**Required action:** Only the lines below, from the one with "We build a segment" through the one with "To process an", are to be written out, exactly.

**Materials provided:**
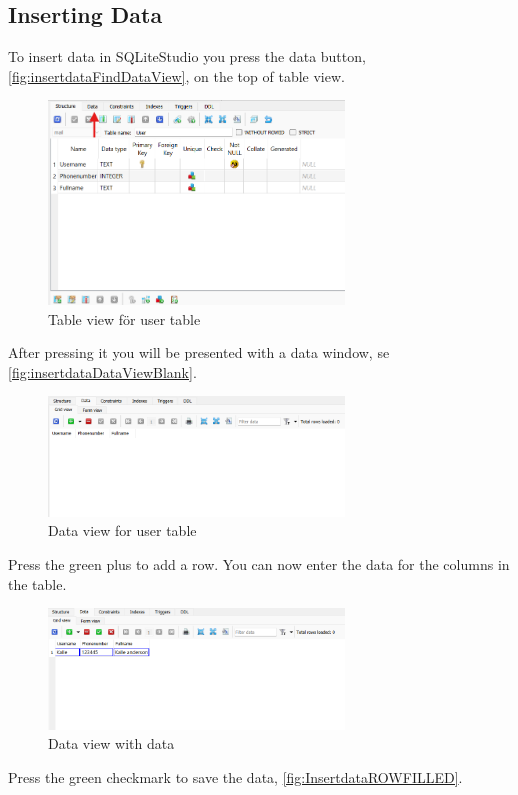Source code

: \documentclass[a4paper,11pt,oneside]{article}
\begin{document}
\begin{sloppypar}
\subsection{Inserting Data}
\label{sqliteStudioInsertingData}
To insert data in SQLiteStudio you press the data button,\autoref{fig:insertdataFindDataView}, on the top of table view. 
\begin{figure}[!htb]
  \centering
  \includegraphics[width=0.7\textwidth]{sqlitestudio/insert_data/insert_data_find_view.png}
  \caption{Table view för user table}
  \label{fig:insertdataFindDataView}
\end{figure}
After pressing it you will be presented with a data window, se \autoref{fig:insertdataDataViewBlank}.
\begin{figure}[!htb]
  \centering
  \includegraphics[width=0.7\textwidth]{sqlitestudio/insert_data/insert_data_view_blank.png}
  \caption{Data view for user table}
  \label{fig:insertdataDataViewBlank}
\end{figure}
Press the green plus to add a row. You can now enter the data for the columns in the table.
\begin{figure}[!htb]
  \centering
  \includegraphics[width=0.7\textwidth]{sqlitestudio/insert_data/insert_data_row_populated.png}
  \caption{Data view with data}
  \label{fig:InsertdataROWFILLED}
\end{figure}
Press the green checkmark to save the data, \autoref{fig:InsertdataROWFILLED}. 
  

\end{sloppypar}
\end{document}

==

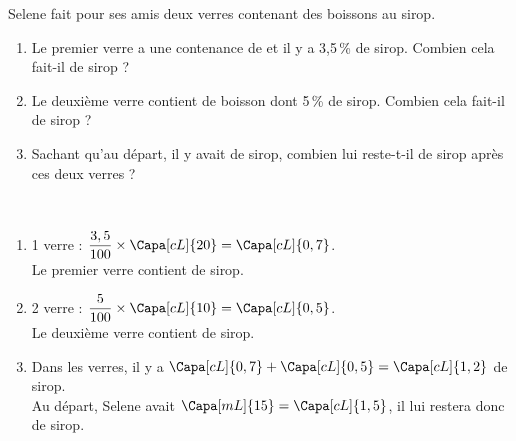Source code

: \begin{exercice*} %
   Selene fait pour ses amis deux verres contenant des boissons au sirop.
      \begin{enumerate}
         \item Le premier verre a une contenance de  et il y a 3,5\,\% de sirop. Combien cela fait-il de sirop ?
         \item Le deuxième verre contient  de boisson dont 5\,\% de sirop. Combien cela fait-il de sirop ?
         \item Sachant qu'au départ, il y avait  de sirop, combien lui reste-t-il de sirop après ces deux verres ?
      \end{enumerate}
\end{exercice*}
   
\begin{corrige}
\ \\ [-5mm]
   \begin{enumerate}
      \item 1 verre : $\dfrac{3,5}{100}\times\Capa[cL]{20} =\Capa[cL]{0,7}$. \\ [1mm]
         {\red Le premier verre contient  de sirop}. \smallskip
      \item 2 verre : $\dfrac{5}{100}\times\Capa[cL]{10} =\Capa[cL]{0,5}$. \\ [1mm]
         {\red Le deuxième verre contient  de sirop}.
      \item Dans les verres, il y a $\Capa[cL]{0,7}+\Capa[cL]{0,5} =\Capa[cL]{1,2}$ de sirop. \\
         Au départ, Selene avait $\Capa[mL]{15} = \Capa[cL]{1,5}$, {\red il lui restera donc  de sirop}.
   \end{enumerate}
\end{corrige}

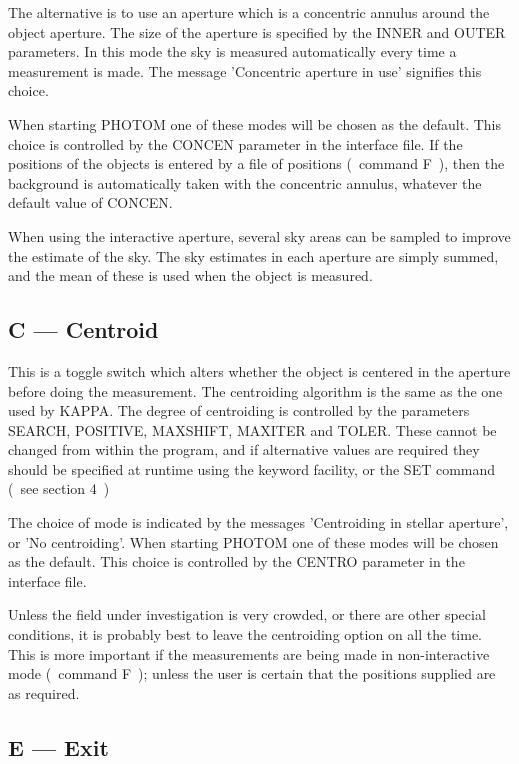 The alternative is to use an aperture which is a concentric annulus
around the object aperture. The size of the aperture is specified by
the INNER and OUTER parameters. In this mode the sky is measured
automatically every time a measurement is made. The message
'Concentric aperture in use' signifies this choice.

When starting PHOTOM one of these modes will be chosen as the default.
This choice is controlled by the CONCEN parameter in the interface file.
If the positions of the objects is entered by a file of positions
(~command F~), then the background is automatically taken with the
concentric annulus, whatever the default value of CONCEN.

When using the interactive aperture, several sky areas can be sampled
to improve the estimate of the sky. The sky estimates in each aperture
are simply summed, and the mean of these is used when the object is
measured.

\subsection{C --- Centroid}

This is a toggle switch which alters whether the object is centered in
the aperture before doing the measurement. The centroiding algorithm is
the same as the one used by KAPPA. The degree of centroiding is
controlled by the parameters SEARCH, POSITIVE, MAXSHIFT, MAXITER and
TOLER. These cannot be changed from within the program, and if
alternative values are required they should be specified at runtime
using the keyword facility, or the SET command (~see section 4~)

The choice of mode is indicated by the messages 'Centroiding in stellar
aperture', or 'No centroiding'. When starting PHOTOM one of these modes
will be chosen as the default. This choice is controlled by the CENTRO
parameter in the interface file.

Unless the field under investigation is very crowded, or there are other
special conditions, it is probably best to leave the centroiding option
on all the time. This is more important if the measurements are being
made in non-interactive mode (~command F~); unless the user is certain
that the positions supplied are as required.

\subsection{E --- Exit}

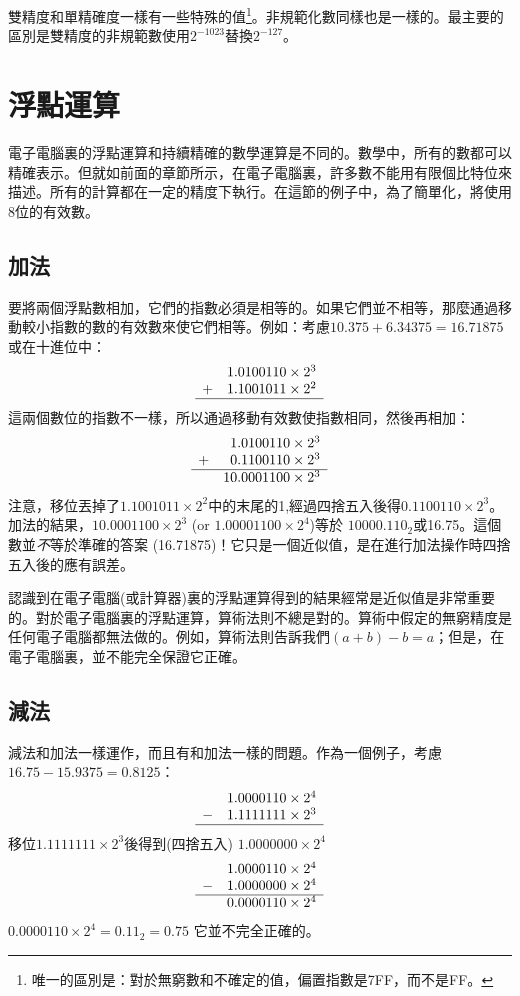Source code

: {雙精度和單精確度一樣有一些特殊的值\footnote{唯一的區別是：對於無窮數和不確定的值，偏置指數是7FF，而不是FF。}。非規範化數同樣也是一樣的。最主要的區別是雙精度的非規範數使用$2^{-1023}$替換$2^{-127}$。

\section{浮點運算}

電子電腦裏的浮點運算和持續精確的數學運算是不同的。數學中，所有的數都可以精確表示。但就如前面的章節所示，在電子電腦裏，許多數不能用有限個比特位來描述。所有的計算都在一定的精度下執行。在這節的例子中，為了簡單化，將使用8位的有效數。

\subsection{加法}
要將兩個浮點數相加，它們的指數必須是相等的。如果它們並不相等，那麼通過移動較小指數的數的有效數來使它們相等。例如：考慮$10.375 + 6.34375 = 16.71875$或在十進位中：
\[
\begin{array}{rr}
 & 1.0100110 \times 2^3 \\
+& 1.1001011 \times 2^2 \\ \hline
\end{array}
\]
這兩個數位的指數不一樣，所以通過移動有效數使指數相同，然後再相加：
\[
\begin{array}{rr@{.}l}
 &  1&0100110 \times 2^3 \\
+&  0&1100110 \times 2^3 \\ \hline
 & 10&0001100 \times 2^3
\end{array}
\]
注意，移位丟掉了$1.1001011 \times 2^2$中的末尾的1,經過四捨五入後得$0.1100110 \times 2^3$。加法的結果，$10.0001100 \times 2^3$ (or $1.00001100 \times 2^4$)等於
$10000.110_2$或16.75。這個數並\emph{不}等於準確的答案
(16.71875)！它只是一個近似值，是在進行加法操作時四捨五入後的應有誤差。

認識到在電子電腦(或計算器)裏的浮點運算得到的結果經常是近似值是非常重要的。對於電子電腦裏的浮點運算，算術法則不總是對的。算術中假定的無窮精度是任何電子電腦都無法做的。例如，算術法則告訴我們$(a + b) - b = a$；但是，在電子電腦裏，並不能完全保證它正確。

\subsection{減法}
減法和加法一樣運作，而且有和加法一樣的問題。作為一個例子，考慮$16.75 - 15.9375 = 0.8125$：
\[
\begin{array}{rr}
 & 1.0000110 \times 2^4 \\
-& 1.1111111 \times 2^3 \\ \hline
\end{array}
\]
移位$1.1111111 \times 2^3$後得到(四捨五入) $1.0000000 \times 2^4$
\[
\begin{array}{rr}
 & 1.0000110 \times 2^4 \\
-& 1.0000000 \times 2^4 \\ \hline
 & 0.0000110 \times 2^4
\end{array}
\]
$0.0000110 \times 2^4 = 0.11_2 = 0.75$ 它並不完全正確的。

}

==

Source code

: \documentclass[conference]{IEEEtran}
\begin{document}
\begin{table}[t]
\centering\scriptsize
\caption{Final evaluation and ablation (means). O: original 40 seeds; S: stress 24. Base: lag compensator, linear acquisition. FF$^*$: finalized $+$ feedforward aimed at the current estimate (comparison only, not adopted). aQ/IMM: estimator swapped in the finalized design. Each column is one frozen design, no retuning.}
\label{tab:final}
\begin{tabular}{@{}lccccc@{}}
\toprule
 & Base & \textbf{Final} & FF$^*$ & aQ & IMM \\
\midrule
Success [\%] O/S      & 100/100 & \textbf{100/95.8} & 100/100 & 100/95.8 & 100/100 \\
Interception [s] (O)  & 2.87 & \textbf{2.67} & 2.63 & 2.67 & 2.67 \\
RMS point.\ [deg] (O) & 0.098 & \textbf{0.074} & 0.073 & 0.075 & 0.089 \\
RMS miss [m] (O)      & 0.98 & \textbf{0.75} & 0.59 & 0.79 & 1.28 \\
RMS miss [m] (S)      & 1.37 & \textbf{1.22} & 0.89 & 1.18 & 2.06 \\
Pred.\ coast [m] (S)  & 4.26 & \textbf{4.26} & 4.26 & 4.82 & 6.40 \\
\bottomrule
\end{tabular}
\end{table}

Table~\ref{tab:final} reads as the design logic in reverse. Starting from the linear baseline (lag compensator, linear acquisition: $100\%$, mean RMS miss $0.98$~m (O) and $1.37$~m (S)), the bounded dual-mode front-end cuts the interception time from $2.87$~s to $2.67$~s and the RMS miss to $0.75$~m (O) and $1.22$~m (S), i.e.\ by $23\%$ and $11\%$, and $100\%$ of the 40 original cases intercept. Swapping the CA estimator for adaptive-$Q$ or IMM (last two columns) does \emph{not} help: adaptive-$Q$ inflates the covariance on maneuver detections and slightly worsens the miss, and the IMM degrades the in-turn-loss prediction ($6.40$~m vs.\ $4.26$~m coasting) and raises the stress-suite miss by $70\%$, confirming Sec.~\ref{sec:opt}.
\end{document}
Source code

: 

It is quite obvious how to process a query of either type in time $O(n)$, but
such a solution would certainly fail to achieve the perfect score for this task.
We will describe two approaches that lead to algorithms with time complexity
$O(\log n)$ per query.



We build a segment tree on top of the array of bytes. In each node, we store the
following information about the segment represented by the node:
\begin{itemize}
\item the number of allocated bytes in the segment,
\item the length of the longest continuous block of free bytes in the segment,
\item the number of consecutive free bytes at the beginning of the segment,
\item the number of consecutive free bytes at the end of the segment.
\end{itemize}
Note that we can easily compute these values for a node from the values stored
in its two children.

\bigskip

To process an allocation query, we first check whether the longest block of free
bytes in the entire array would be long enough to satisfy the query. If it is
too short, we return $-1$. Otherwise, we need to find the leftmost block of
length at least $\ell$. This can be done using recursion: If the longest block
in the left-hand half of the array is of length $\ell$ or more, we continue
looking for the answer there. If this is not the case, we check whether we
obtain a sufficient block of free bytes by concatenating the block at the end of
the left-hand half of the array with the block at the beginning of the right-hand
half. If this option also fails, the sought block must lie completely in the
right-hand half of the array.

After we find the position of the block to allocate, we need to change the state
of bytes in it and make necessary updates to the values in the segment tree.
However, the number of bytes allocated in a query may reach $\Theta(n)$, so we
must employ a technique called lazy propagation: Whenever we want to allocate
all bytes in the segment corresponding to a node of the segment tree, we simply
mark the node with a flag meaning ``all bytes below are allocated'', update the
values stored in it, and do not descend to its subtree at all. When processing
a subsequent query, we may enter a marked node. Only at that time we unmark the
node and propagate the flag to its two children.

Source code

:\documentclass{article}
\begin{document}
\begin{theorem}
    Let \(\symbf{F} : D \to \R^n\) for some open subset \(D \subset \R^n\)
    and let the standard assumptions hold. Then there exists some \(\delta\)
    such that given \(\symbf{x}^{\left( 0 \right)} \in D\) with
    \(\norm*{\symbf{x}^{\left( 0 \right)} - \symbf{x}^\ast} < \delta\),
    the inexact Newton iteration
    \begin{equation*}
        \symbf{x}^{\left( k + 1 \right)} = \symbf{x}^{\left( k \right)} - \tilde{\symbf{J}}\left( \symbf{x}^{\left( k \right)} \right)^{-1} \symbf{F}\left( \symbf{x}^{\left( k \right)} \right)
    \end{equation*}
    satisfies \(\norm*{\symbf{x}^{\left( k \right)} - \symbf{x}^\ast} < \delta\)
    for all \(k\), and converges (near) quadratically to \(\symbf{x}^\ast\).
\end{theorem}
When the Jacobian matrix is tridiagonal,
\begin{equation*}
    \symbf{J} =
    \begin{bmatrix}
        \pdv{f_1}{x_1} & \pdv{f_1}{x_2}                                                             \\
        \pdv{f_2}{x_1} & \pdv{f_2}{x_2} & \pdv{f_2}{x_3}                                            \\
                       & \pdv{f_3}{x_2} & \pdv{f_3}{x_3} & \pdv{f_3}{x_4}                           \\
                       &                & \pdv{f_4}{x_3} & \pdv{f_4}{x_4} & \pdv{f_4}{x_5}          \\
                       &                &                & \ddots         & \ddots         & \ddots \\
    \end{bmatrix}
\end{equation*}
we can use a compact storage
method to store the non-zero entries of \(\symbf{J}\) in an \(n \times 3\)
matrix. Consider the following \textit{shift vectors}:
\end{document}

**Result of the exercise:**
We build a segment tree on top of the array of bytes. In each node, we store the
following information about the segment represented by the node:
\begin{itemize}
\item the number of allocated bytes in the segment,
\item the length of the longest continuous block of free bytes in the segment,
\item the number of consecutive free bytes at the beginning of the segment,
\item the number of consecutive free bytes at the end of the segment.
\end{itemize}
Note that we can easily compute these values for a node from the values stored
in its two children.

\bigskip

To process an allocation query, we first check whether the longest block of free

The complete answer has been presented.